Two commissioners on Georgia’s all-Republican utility regulatory board are up for reelection after five years without elections because of a redistricting court battle.

The Public Service Commission, which oversees electricity and utility rates for much of the state, last had a seat up for election in 2020. Elections were delayed as the courts weighed an unsuccessful lawsuit claiming the board’s at-large elections illegally diluted the votes of Black Georgians.

The legal battle delayed elections for commissioners representing Districts 2 and 3. The six-year terms for those districts were supposed to expire in 2022.

Last year, state lawmakers passed a bill requiring elections for those two commission seats in 2025. It also temporarily extended the terms for every commissioner on the board to reorder the staggered elections for members.

Under Georgia law, commissioners must live in their districts to be eligible to run, but elections for each seat on the board are conducted statewide. It’s why the entire five-person board has remained Republican even for commission seats in districts with Democratic majorities.

This year voters will cast ballots for District 2, which spans from the east Atlanta suburbs to Athens, Augusta and Savannah; and District 3, which represents Clayton, DeKalb and Fulton counties. Qualifying for the Public Service Commission races ended last week.

Tim Echols, the District 2 incumbent running for a third term on the board, will face Lee Muns, a former member of the Columbia County Board of Education, in a June 17 Republican primary. The winner of that primary will face Democrat Alicia Johnson of Augusta, in November.

In District 3, Republican incumbent Fitz Johnson, whom Gov. Brian Kemp appointed in 2021, will be challenged for the first time in November by one of the four Democrats vying for the party nomination in June.

Those include Keisha Sean Waites, former state representative and former Atlanta City Council member; Peter Hubbard, chief executive of Georgia Center for Energy Solutions; Robert Jones, who has worked in energy and tech for the government and private companies; and Daniel Blackman, who served as the southern region administrator for the U.S. Environmental Protection Agency under the Biden administration.

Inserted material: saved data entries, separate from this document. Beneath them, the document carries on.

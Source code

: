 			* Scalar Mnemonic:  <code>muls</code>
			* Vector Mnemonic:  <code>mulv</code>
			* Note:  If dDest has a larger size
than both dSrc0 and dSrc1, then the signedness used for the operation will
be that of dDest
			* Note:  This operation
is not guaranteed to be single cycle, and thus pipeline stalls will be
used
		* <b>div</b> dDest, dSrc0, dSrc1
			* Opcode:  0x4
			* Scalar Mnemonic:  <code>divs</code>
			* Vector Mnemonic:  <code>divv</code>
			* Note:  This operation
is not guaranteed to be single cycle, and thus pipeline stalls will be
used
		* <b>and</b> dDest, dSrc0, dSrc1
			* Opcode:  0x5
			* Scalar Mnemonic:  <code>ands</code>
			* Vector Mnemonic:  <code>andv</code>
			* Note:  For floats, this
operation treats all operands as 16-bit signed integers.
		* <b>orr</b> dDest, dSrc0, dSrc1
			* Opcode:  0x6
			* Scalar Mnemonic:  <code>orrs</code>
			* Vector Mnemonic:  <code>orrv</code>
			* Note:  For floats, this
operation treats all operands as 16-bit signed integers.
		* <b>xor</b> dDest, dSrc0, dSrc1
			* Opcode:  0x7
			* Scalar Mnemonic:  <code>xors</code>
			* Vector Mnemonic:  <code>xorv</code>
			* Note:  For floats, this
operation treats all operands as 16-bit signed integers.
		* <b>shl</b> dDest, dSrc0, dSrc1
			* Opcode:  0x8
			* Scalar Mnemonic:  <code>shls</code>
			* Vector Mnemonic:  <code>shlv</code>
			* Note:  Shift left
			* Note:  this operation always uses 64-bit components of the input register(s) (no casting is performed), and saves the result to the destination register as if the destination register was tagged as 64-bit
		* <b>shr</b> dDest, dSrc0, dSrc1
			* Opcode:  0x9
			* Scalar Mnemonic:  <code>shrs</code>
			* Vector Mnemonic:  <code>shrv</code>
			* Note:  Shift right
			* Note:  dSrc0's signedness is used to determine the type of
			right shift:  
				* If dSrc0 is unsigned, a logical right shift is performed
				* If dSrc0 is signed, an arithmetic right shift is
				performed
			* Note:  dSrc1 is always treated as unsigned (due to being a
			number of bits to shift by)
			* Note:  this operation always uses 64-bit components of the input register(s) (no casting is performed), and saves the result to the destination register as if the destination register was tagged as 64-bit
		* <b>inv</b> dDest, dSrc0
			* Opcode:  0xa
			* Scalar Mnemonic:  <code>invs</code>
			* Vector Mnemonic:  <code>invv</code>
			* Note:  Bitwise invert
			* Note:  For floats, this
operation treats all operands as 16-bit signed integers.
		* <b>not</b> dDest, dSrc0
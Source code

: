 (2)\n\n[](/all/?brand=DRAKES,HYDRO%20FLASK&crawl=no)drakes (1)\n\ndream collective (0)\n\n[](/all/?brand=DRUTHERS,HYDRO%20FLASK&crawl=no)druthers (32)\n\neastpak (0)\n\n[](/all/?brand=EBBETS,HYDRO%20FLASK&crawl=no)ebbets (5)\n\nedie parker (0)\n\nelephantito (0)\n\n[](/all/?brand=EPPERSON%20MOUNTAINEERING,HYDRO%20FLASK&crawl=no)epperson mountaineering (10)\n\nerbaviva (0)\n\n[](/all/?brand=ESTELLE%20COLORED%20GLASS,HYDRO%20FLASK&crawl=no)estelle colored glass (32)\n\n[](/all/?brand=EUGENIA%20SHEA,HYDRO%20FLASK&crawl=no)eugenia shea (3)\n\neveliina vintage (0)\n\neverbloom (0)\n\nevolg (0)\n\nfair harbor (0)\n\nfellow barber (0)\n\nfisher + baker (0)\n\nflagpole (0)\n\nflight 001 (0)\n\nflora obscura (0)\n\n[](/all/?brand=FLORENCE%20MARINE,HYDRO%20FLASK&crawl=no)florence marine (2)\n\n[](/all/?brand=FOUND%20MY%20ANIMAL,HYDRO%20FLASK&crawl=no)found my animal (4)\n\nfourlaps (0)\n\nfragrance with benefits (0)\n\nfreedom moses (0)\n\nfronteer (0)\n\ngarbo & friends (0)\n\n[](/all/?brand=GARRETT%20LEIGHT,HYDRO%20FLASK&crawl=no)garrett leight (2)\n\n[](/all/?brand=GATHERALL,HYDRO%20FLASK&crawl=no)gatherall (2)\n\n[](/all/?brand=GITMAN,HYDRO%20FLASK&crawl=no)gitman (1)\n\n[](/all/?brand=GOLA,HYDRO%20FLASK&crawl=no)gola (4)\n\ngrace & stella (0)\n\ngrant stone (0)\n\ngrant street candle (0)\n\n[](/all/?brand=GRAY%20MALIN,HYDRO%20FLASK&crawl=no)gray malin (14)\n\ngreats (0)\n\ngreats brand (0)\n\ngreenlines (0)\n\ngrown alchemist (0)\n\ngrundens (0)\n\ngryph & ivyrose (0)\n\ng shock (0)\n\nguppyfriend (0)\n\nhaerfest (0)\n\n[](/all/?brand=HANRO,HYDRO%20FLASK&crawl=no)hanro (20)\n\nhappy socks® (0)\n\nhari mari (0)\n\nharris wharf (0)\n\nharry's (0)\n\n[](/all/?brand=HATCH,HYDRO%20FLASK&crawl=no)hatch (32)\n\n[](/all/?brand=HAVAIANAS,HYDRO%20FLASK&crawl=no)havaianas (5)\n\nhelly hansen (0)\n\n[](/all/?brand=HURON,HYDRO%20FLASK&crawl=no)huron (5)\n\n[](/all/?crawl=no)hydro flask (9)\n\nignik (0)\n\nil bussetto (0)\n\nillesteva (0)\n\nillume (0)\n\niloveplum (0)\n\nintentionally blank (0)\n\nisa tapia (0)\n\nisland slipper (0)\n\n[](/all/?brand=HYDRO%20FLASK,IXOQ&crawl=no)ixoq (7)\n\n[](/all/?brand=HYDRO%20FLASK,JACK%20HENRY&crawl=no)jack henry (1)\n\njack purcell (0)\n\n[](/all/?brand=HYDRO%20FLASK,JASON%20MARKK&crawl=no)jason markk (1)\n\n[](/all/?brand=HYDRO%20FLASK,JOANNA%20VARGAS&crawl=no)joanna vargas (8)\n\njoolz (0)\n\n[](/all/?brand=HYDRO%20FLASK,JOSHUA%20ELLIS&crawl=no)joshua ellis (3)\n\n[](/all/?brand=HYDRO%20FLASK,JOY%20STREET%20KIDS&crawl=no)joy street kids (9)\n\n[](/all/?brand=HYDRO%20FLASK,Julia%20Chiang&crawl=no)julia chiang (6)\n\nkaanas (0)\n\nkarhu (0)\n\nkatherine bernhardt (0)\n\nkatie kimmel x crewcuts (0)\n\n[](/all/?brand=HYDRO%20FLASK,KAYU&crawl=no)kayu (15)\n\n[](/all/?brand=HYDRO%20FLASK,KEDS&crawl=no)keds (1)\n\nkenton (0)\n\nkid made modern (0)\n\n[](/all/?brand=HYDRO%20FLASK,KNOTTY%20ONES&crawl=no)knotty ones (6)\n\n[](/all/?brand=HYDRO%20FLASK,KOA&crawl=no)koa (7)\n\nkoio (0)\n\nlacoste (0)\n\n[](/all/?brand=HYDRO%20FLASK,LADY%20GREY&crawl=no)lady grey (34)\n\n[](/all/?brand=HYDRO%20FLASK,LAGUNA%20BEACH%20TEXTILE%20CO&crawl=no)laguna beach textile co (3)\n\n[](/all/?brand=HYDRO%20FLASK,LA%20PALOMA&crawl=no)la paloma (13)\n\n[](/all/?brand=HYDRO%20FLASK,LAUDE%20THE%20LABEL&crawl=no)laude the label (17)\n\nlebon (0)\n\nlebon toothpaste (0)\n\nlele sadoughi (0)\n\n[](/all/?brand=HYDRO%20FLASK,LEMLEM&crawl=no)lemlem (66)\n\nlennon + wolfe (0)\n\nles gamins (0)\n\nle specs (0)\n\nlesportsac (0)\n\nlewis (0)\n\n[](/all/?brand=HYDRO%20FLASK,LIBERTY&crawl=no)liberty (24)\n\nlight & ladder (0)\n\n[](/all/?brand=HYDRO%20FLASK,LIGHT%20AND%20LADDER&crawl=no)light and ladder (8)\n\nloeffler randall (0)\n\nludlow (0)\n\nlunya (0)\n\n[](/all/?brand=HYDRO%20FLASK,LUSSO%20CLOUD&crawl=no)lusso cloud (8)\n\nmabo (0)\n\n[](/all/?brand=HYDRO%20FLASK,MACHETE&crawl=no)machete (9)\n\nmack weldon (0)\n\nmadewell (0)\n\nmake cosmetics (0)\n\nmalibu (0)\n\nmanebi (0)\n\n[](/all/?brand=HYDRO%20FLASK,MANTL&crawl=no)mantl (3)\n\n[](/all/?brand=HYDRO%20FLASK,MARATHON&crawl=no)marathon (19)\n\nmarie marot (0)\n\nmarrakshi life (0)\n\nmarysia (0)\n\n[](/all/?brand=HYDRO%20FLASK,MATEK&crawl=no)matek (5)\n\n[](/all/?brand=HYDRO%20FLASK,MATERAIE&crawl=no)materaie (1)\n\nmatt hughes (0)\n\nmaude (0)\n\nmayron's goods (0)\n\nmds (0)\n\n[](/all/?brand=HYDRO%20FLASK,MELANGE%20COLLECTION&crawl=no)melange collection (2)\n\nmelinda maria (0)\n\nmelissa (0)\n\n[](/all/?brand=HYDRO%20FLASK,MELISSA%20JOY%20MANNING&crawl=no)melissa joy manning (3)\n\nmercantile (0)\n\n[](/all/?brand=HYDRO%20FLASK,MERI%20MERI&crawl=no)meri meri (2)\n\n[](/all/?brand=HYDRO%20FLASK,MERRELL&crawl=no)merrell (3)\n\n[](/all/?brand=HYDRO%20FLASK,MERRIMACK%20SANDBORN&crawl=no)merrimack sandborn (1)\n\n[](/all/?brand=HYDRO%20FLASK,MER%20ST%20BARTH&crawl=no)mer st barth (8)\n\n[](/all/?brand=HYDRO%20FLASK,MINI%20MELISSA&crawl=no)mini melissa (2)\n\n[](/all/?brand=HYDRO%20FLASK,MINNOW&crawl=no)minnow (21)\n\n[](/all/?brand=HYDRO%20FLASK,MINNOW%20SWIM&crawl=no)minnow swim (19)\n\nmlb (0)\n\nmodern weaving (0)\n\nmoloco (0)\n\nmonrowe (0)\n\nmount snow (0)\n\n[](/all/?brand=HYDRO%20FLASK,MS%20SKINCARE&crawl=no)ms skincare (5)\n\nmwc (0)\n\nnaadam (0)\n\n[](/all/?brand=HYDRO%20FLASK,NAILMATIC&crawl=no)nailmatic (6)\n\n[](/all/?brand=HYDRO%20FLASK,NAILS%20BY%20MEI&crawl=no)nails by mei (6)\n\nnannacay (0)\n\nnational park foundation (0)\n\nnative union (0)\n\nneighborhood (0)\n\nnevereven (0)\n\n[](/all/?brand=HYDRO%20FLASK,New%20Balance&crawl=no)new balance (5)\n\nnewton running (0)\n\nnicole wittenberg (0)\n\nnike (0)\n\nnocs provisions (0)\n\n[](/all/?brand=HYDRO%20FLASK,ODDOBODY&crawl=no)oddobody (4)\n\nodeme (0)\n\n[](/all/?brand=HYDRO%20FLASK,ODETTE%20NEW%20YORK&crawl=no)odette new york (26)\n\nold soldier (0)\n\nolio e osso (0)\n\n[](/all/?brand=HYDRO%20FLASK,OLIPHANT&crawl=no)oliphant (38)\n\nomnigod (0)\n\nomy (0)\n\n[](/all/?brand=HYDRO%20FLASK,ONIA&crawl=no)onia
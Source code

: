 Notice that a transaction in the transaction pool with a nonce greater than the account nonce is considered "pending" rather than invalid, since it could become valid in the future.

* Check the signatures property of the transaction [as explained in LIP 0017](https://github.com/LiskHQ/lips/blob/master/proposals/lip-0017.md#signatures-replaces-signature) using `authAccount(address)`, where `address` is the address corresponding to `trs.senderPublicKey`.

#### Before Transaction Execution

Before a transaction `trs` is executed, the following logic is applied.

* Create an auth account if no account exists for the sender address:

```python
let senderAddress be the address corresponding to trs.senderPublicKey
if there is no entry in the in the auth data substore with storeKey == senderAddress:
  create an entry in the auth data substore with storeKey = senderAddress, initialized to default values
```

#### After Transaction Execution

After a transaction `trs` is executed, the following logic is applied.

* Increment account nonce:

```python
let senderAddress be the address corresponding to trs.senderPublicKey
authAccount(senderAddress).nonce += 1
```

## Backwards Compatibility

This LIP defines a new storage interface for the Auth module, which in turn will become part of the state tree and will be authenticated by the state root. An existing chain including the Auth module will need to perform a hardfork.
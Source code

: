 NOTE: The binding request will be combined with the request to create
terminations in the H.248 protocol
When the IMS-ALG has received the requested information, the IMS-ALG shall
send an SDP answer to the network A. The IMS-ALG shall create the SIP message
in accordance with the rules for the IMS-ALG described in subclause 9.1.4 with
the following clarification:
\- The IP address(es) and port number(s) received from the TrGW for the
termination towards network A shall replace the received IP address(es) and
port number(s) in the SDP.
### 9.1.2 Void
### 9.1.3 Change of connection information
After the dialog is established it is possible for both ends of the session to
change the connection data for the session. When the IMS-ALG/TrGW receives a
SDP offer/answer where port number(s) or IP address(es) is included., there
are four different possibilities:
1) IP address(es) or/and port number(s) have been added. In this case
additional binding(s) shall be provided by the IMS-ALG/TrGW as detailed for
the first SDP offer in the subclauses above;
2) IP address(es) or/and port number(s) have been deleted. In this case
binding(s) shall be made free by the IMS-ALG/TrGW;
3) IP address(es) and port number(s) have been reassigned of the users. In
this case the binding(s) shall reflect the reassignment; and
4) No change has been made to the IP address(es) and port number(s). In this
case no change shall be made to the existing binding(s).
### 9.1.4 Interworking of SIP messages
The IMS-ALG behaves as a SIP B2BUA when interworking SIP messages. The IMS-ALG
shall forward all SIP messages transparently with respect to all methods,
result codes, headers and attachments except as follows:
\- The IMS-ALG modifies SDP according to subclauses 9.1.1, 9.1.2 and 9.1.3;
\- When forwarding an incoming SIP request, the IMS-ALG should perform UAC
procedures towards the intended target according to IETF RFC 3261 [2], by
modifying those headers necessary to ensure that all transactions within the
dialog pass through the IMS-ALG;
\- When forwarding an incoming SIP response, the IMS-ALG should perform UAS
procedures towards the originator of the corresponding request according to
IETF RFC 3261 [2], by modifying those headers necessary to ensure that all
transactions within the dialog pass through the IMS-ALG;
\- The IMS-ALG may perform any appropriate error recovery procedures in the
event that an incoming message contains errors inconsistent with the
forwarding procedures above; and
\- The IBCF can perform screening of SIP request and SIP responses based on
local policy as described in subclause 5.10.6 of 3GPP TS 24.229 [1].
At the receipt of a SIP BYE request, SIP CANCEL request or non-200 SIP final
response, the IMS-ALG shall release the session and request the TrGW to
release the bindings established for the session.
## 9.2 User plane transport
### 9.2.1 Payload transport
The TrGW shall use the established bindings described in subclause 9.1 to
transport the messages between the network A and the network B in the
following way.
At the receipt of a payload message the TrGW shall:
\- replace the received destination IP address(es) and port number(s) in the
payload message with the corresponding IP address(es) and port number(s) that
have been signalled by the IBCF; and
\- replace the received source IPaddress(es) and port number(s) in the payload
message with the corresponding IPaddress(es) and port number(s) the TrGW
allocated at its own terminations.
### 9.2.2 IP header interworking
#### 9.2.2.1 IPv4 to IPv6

This isn’t Blackman’s first time campaigning for a seat on the commission. In 2020, he narrowly lost to Republican Lauren “Bubba” McDonald in a runoff.

Alicia Johnson, running for District 2, and many of the Democrats vying for the party nomination in District 3, have framed their campaigns around investments in renewable energy and advocating for consumers who’ve experienced a series of utility rate hikes in recent years.

Echols told The Atlanta Journal-Constitution that the consumer rate hikes are necessary to improve Georgia’s utility infrastructure.

Early in-person voting for the June primaries will begin May 27. Elections for the two commission districts and municipal elections will be held on Nov. 4.

Meanwhile, the legal battle over the commissioners extended terms continues.

A federal district court judge dismissed a complaint about the 2024 bill passed by state lawmakers in January, saying that the plaintiffs lack standing and that the case belonged in state court. The plaintiffs have appealed that ruling to the 11th U.S. Circuit Court of Appeals.